Since you are specifying that $\vec a$ is perpendicular to $\vec V_i$ we can specify (without further loss of generality) that $\vec V_i = (V_{xi},0)$ and $\vec a =(0,a_y)$ so that $$\vec V_f=(V_{xi}, a_y \Delta t)$$ We are interested in the change in the magnitude and the change in the direction.

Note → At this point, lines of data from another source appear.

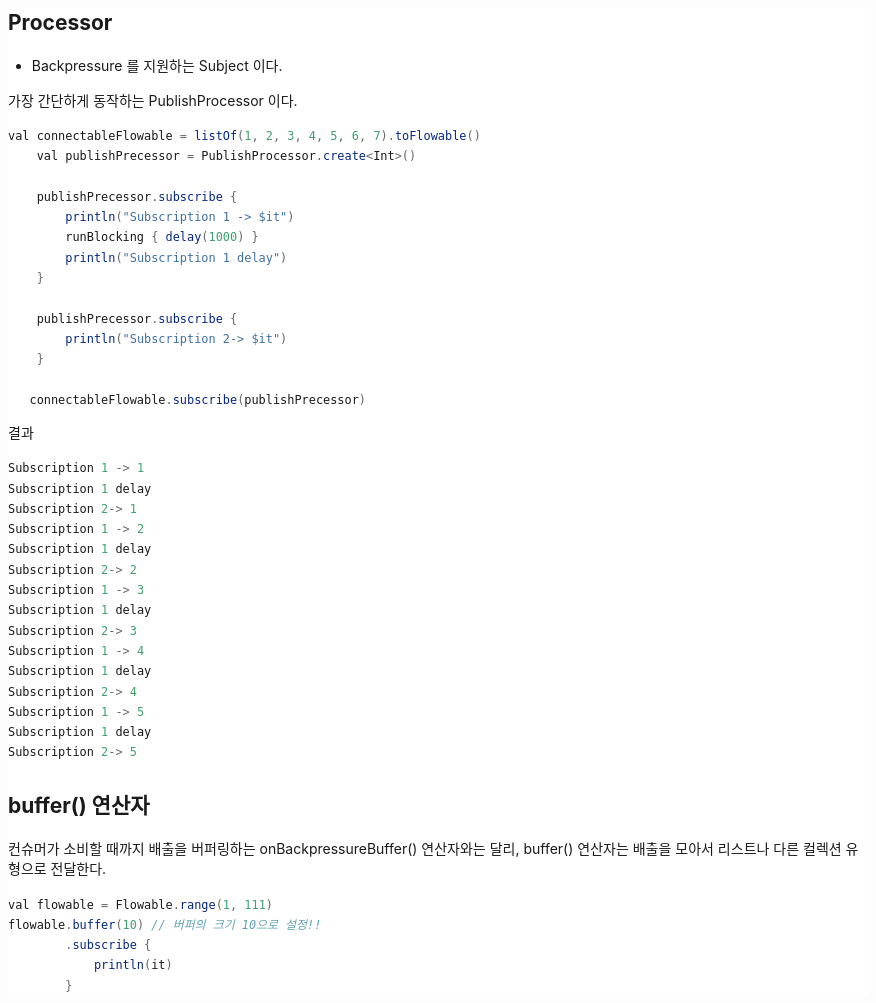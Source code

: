 ## Processor

- Backpressure 를 지원하는 Subject 이다.

가장 간단하게 동작하는 PublishProcessor 이다.

```java
val connectableFlowable = listOf(1, 2, 3, 4, 5, 6, 7).toFlowable()
    val publishPrecessor = PublishProcessor.create<Int>()

    publishPrecessor.subscribe {
        println("Subscription 1 -> $it")
        runBlocking { delay(1000) }
        println("Subscription 1 delay")
    }

    publishPrecessor.subscribe {
        println("Subscription 2-> $it")
    }

   connectableFlowable.subscribe(publishPrecessor)
```

결과

```java
Subscription 1 -> 1
Subscription 1 delay
Subscription 2-> 1
Subscription 1 -> 2
Subscription 1 delay
Subscription 2-> 2
Subscription 1 -> 3
Subscription 1 delay
Subscription 2-> 3
Subscription 1 -> 4
Subscription 1 delay
Subscription 2-> 4
Subscription 1 -> 5
Subscription 1 delay
Subscription 2-> 5
```

## buffer() 연산자

컨슈머가 소비할 때까지 배출을 버퍼링하는 onBackpressureBuffer() 연산자와는 달리, buffer() 연산자는 배출을 모아서 리스트나 다른 컬렉션 유형으로 전달한다.

```java
val flowable = Flowable.range(1, 111)
flowable.buffer(10) // 버퍼의 크기 10으로 설정!!
        .subscribe {
            println(it)
        }
```
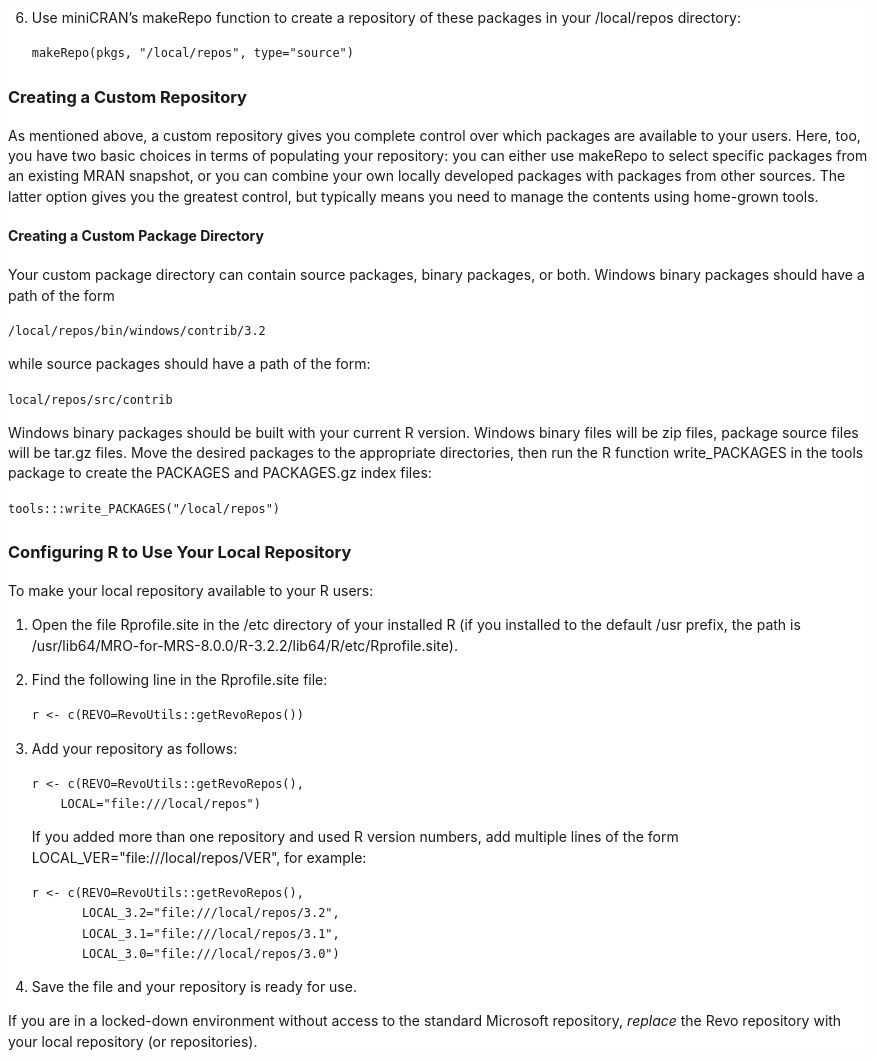 6.  Use miniCRAN’s makeRepo function to create a repository of these packages in your /local/repos directory:

		makeRepo(pkgs, "/local/repos", type="source")

### Creating a Custom Repository

As mentioned above, a custom repository gives you complete control over which packages are available to your users. Here, too, you have two basic choices in terms of populating your repository: you can either use makeRepo to select specific packages from an existing MRAN snapshot, or you can combine your own locally developed packages with packages from other sources. The latter option gives you the greatest control, but typically means you need to manage the contents using home-grown tools.

#### Creating a Custom Package Directory

Your custom package directory can contain source packages, binary packages, or both. Windows binary packages should have a path of the form

	/local/repos/bin/windows/contrib/3.2

while source packages should have a path of the form:

	local/repos/src/contrib

Windows binary packages should be built with your current R version. Windows binary files will be zip files, package source files will be tar.gz files. Move the desired packages to the appropriate directories, then run the R function write\_PACKAGES in the tools package to create the PACKAGES and PACKAGES.gz index files:

	tools:::write_PACKAGES("/local/repos")

### Configuring R to Use Your Local Repository

To make your local repository available to your R users:

1.  Open the file Rprofile.site in the /etc directory of your installed R (if you installed to the default /usr prefix, the path is /usr/lib64/MRO-for-MRS-8.0.0/R-3.2.2/lib64/R/etc/Rprofile.site).

2.  Find the following line in the Rprofile.site file:

		r <- c(REVO=RevoUtils::getRevoRepos())

3.  Add your repository as follows:

		r <- c(REVO=RevoUtils::getRevoRepos(),
			LOCAL="file:///local/repos")

	 If you added more than one repository and used R version numbers, add multiple lines of the form LOCAL\_VER="file:///local/repos/VER", for example:

		r <- c(REVO=RevoUtils::getRevoRepos(),
		       LOCAL_3.2="file:///local/repos/3.2",
		       LOCAL_3.1="file:///local/repos/3.1",
		       LOCAL_3.0="file:///local/repos/3.0")

4.  Save the file and your repository is ready for use.

If you are in a locked-down environment without access to the standard Microsoft repository, *replace* the Revo repository with your local repository (or repositories).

So the change in direction is given by $$\Delta \theta=\tan^{-1}\left(\frac{a_y \Delta t}{V_{xi}}\right)-\tan^{-1}\left(\frac{0}{V_{xi}}\right)=\frac{a_y}{V_{xi}}\Delta t-\frac{a_y^3}{3 V_{xi}^3}\Delta t^3 + ...$$ and the change in magnitude is given by $$\Delta |\vec V|=\sqrt{a_y^2 \Delta t^2+V_{xi}^2}-\sqrt{V_{xi}^2}=\frac{a_y^2}{2 V_{xi}}\Delta t^2-\frac{a_y^4}{8 V_{xi}^3}\Delta t^4+...$$

Now, as you note in your question $|\vec V|>0$, but that is only because we falsely treated $\vec a$ as though it were constant over $\Delta t$ when in fact $\vec a$ changes to remain perpendicular. To fix that, we need to take the limit as $\Delta t \to 0$ as follows: $$\frac{d\theta}{dt}=\lim_{\Delta t \to 0}\frac{\Delta \theta}{\Delta t}=\lim_{\Delta t \to 0}\left(\frac{a_y}{V_{xi}}-\frac{a_y^3}{3 V_{xi}^3}\Delta t^2 + ...\right)=\frac{a_y}{V_{xi}}$$$$ \frac{d|\vec V|}{dt}=\lim_{\Delta t \to 0}\frac{\Delta |\vec V|}{\Delta t} = \lim_{\Delta t \to 0} \left( \frac{a_y^2}{2 V_{xi}}\Delta t-\frac{a_y^4}{8 V_{xi}^3}\Delta t^3+... \right)=0 $$

1)The change in direction is also very small why cant we ignore it means how can adt change the direction of velocity without changing magnitude especially if acceleration is perpendicular to velocity.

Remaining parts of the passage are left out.